[Data records Boundary: Start]

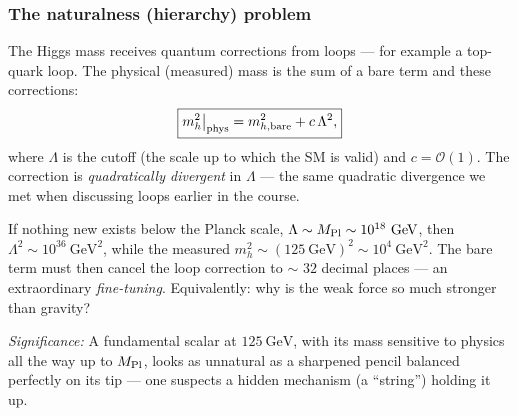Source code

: \subsubsection*{The naturalness (hierarchy) problem}

The Higgs mass receives quantum corrections from loops --- for example a
top-quark loop. The physical (measured) mass is the sum of a bare term
and these corrections:
\begin{equation}
  \boxed{
    m_h^2\big|_{\rm phys}
    = m_{h,\rm bare}^2 + c\,\Lambda^2 ,
  }
  \label{eq:lec21:hierarchy}
\end{equation}
where $\Lambda$ is the cutoff (the scale up to which the SM is valid)
and $c=\mathcal O(1)$. The correction is \emph{quadratically divergent}
in $\Lambda$ --- the same quadratic divergence we met when discussing
loops earlier in the course.

If nothing new exists below the Planck scale,
$\Lambda\sim M_{\rm Pl}\sim 10^{18}~\text{GeV}$, then
$\Lambda^2\sim 10^{36}~\text{GeV}^2$, while the measured
$m_h^2\sim(125~\text{GeV})^2\sim 10^{4}~\text{GeV}^2$. The bare term must
then cancel the loop correction to $\sim$ $32$ decimal places --- an
extraordinary \emph{fine-tuning}. Equivalently: why is the weak force so
much stronger than gravity?

\textit{Significance:} A fundamental scalar at $125~\text{GeV}$, with its
mass sensitive to physics all the way up to $M_{\rm Pl}$, looks as
unnatural as a sharpened pencil balanced perfectly on its tip --- one
suspects a hidden mechanism (a ``string'') holding it up.


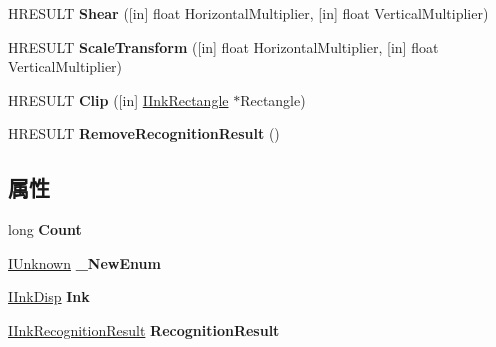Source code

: \begin{DoxyCompactItemize}
H\+R\+E\+S\+U\+LT {\bfseries Shear} (\mbox{[}in\mbox{]} float Horizontal\+Multiplier, \mbox{[}in\mbox{]} float Vertical\+Multiplier)
\item 
\mbox{\label{interface_m_s_i_n_k_a_u_t_lib_1_1_i_ink_strokes_ac128688c930ced6f526c7e53650deacb}} 
H\+R\+E\+S\+U\+LT {\bfseries Scale\+Transform} (\mbox{[}in\mbox{]} float Horizontal\+Multiplier, \mbox{[}in\mbox{]} float Vertical\+Multiplier)
\item 
\mbox{\label{interface_m_s_i_n_k_a_u_t_lib_1_1_i_ink_strokes_ae1a73b96e3a1a24ff0c568c858bda52d}} 
H\+R\+E\+S\+U\+LT {\bfseries Clip} (\mbox{[}in\mbox{]} \hyperlink{interface_m_s_i_n_k_a_u_t_lib_1_1_i_ink_rectangle}{I\+Ink\+Rectangle} $\ast$Rectangle)
\item 
\mbox{\label{interface_m_s_i_n_k_a_u_t_lib_1_1_i_ink_strokes_a56acf2d5988ecc946039d565d4625525}} 
H\+R\+E\+S\+U\+LT {\bfseries Remove\+Recognition\+Result} ()
\end{DoxyCompactItemize}
\subsection*{属性}
\begin{DoxyCompactItemize}
\item 
\mbox{\label{interface_m_s_i_n_k_a_u_t_lib_1_1_i_ink_strokes_af6f27a818ebdf63f2f680e5c842f58e7}} 
long {\bfseries Count}
\item 
\mbox{\label{interface_m_s_i_n_k_a_u_t_lib_1_1_i_ink_strokes_a1a2f3f4059934bb5d6d2ff9ef879a52c}} 
\hyperlink{interface_i_unknown}{I\+Unknown} {\bfseries \+\_\+\+New\+Enum}
\item 
\mbox{\label{interface_m_s_i_n_k_a_u_t_lib_1_1_i_ink_strokes_a34c1bfa96cade9f504a6acb61203f0bb}} 
\hyperlink{interface_m_s_i_n_k_a_u_t_lib_1_1_i_ink_disp}{I\+Ink\+Disp} {\bfseries Ink}
\item 
\mbox{\label{interface_m_s_i_n_k_a_u_t_lib_1_1_i_ink_strokes_acf9324227a713a8a2d7f23580ea048b7}} 
\hyperlink{interface_m_s_i_n_k_a_u_t_lib_1_1_i_ink_recognition_result}{I\+Ink\+Recognition\+Result} {\bfseries Recognition\+Result}
\end{DoxyCompactItemize}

[Data records Boundary: End]

▶ Work task: In your copy, restate the data above word for word but leave out any picture.

▶ Answer space:
Source code

: \subsubsection*{The naturalness (hierarchy) problem}

The Higgs mass receives quantum corrections from loops --- for example a
top-quark loop. The physical (measured) mass is the sum of a bare term
and these corrections:
\begin{equation}
  \boxed{
    m_h^2\big|_{\rm phys}
    = m_{h,\rm bare}^2 + c\,\Lambda^2 ,
  }
  \label{eq:lec21:hierarchy}
\end{equation}
where $\Lambda$ is the cutoff (the scale up to which the SM is valid)
and $c=\mathcal O(1)$. The correction is \emph{quadratically divergent}
in $\Lambda$ --- the same quadratic divergence we met when discussing
loops earlier in the course.

If nothing new exists below the Planck scale,
$\Lambda\sim M_{\rm Pl}\sim 10^{18}~\text{GeV}$, then
$\Lambda^2\sim 10^{36}~\text{GeV}^2$, while the measured
$m_h^2\sim(125~\text{GeV})^2\sim 10^{4}~\text{GeV}^2$. The bare term must
then cancel the loop correction to $\sim$ $32$ decimal places --- an
extraordinary \emph{fine-tuning}. Equivalently: why is the weak force so
much stronger than gravity?

\textit{Significance:} A fundamental scalar at $125~\text{GeV}$, with its
mass sensitive to physics all the way up to $M_{\rm Pl}$, looks as
unnatural as a sharpened pencil balanced perfectly on its tip --- one
suspects a hidden mechanism (a ``string'') holding it up.


Source code

: \begin{DoxyCompactItemize}
H\+R\+E\+S\+U\+LT {\bfseries Shear} (\mbox{[}in\mbox{]} float Horizontal\+Multiplier, \mbox{[}in\mbox{]} float Vertical\+Multiplier)
\item 
\mbox{\label{interface_m_s_i_n_k_a_u_t_lib_1_1_i_ink_strokes_ac128688c930ced6f526c7e53650deacb}} 
H\+R\+E\+S\+U\+LT {\bfseries Scale\+Transform} (\mbox{[}in\mbox{]} float Horizontal\+Multiplier, \mbox{[}in\mbox{]} float Vertical\+Multiplier)
\item 
\mbox{\label{interface_m_s_i_n_k_a_u_t_lib_1_1_i_ink_strokes_ae1a73b96e3a1a24ff0c568c858bda52d}} 
H\+R\+E\+S\+U\+LT {\bfseries Clip} (\mbox{[}in\mbox{]} \hyperlink{interface_m_s_i_n_k_a_u_t_lib_1_1_i_ink_rectangle}{I\+Ink\+Rectangle} $\ast$Rectangle)
\item 
\mbox{\label{interface_m_s_i_n_k_a_u_t_lib_1_1_i_ink_strokes_a56acf2d5988ecc946039d565d4625525}} 
H\+R\+E\+S\+U\+LT {\bfseries Remove\+Recognition\+Result} ()
\end{DoxyCompactItemize}
\subsection*{属性}
\begin{DoxyCompactItemize}
\item 
\mbox{\label{interface_m_s_i_n_k_a_u_t_lib_1_1_i_ink_strokes_af6f27a818ebdf63f2f680e5c842f58e7}} 
long {\bfseries Count}
\item 
\mbox{\label{interface_m_s_i_n_k_a_u_t_lib_1_1_i_ink_strokes_a1a2f3f4059934bb5d6d2ff9ef879a52c}} 
\hyperlink{interface_i_unknown}{I\+Unknown} {\bfseries \+\_\+\+New\+Enum}
\item 
\mbox{\label{interface_m_s_i_n_k_a_u_t_lib_1_1_i_ink_strokes_a34c1bfa96cade9f504a6acb61203f0bb}} 
\hyperlink{interface_m_s_i_n_k_a_u_t_lib_1_1_i_ink_disp}{I\+Ink\+Disp} {\bfseries Ink}
\item 
\mbox{\label{interface_m_s_i_n_k_a_u_t_lib_1_1_i_ink_strokes_acf9324227a713a8a2d7f23580ea048b7}} 
\hyperlink{interface_m_s_i_n_k_a_u_t_lib_1_1_i_ink_recognition_result}{I\+Ink\+Recognition\+Result} {\bfseries Recognition\+Result}
\end{DoxyCompactItemize}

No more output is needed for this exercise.